• **Problem requirements**: Please copy each line of the records below that holds the word "shape".

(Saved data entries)
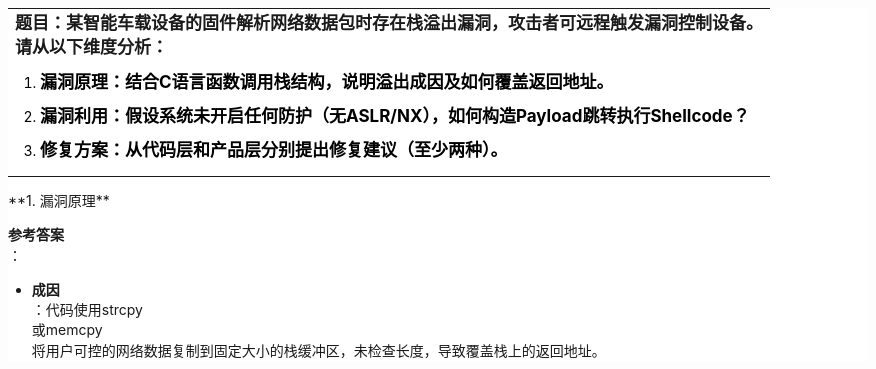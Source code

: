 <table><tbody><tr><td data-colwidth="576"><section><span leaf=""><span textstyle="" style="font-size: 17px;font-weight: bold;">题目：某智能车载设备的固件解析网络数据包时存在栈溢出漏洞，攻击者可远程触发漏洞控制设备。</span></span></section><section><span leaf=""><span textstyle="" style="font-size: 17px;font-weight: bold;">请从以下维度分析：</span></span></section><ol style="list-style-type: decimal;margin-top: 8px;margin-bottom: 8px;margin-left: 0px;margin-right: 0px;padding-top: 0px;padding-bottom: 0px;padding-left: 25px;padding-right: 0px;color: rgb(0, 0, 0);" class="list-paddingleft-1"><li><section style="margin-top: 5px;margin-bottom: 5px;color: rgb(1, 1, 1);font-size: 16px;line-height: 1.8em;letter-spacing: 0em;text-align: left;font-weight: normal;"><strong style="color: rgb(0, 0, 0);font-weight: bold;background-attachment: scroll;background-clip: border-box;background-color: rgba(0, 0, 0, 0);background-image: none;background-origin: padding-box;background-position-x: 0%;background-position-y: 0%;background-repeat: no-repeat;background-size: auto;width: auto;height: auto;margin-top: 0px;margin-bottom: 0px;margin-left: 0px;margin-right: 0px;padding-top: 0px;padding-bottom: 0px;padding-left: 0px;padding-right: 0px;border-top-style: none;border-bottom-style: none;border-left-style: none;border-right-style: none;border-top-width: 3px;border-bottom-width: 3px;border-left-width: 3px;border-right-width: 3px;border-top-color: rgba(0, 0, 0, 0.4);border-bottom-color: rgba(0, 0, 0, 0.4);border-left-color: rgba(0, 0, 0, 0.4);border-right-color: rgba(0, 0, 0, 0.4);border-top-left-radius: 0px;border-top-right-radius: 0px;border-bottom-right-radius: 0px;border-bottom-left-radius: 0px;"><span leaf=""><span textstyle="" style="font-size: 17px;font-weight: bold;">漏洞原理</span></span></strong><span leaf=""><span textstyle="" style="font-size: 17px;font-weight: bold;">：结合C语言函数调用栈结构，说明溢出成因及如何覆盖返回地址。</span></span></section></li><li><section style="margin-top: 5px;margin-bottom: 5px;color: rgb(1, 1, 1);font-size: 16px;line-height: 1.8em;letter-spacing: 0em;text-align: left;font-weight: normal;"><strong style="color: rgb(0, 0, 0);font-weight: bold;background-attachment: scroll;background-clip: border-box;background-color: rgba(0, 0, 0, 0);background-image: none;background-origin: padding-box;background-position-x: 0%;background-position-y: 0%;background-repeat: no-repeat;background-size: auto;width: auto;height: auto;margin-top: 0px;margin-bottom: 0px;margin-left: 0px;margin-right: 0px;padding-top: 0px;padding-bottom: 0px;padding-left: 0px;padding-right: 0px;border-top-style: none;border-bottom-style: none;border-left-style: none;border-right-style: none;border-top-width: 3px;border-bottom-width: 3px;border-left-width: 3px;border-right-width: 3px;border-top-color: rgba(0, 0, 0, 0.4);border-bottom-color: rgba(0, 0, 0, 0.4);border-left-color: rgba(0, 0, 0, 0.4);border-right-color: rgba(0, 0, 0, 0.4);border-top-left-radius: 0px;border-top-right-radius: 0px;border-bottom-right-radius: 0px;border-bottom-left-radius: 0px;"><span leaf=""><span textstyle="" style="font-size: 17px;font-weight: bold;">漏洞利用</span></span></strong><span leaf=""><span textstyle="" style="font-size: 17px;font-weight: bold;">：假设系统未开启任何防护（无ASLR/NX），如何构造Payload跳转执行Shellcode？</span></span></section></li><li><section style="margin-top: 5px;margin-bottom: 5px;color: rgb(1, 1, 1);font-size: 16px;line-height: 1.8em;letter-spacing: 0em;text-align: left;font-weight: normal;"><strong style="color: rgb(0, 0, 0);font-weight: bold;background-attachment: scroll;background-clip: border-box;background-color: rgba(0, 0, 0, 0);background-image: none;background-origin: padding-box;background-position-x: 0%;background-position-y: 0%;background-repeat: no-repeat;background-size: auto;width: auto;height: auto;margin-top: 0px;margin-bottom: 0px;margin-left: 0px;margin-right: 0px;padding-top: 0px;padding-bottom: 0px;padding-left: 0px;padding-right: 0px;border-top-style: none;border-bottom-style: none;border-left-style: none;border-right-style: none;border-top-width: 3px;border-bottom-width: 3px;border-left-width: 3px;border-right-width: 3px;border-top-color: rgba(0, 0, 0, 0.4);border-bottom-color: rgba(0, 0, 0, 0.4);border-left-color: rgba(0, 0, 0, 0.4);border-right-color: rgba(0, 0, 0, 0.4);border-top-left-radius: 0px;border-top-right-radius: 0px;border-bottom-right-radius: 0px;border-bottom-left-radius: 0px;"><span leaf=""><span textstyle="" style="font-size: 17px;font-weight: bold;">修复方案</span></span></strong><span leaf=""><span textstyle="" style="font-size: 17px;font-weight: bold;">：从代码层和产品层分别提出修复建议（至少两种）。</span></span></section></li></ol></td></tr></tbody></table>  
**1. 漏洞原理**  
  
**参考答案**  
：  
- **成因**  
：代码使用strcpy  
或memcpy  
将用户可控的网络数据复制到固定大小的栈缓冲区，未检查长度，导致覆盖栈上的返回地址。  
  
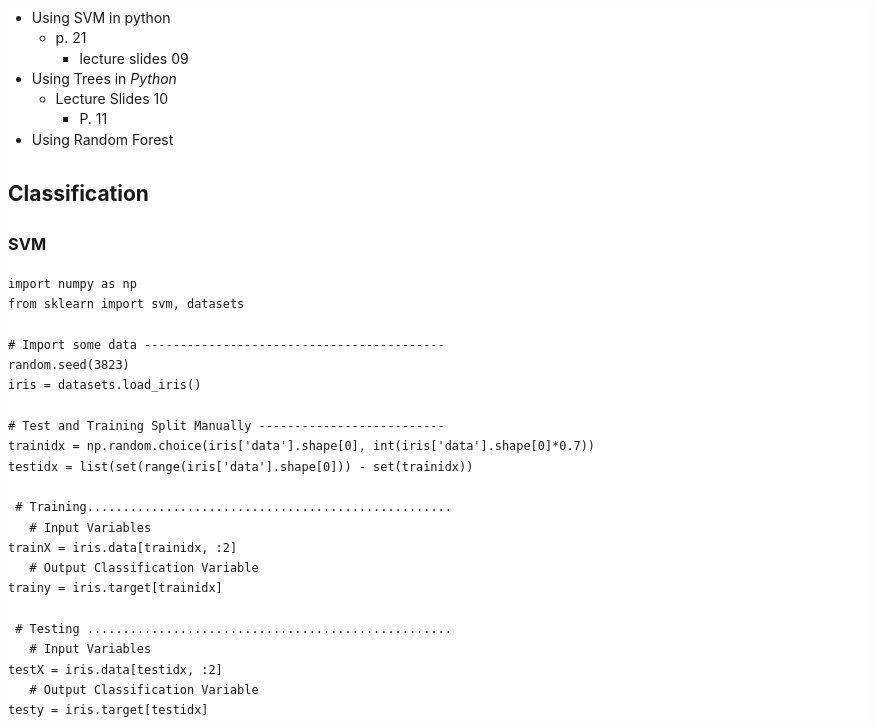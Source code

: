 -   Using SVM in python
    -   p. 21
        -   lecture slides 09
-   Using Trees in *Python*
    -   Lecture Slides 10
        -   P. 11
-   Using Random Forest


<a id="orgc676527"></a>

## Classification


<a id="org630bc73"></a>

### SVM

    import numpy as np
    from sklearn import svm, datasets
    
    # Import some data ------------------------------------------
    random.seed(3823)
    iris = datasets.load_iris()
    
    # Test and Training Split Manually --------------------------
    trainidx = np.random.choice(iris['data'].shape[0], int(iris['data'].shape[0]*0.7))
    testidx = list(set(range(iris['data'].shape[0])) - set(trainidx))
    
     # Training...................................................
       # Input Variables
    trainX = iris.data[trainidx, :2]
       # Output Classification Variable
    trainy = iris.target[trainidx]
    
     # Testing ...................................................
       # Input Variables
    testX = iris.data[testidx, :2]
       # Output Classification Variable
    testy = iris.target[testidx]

• **The answer**:
    trainidx = np.random.choice(iris['data'].shape[0], int(iris['data'].shape[0]*0.7))
    testidx = list(set(range(iris['data'].shape[0])) - set(trainidx))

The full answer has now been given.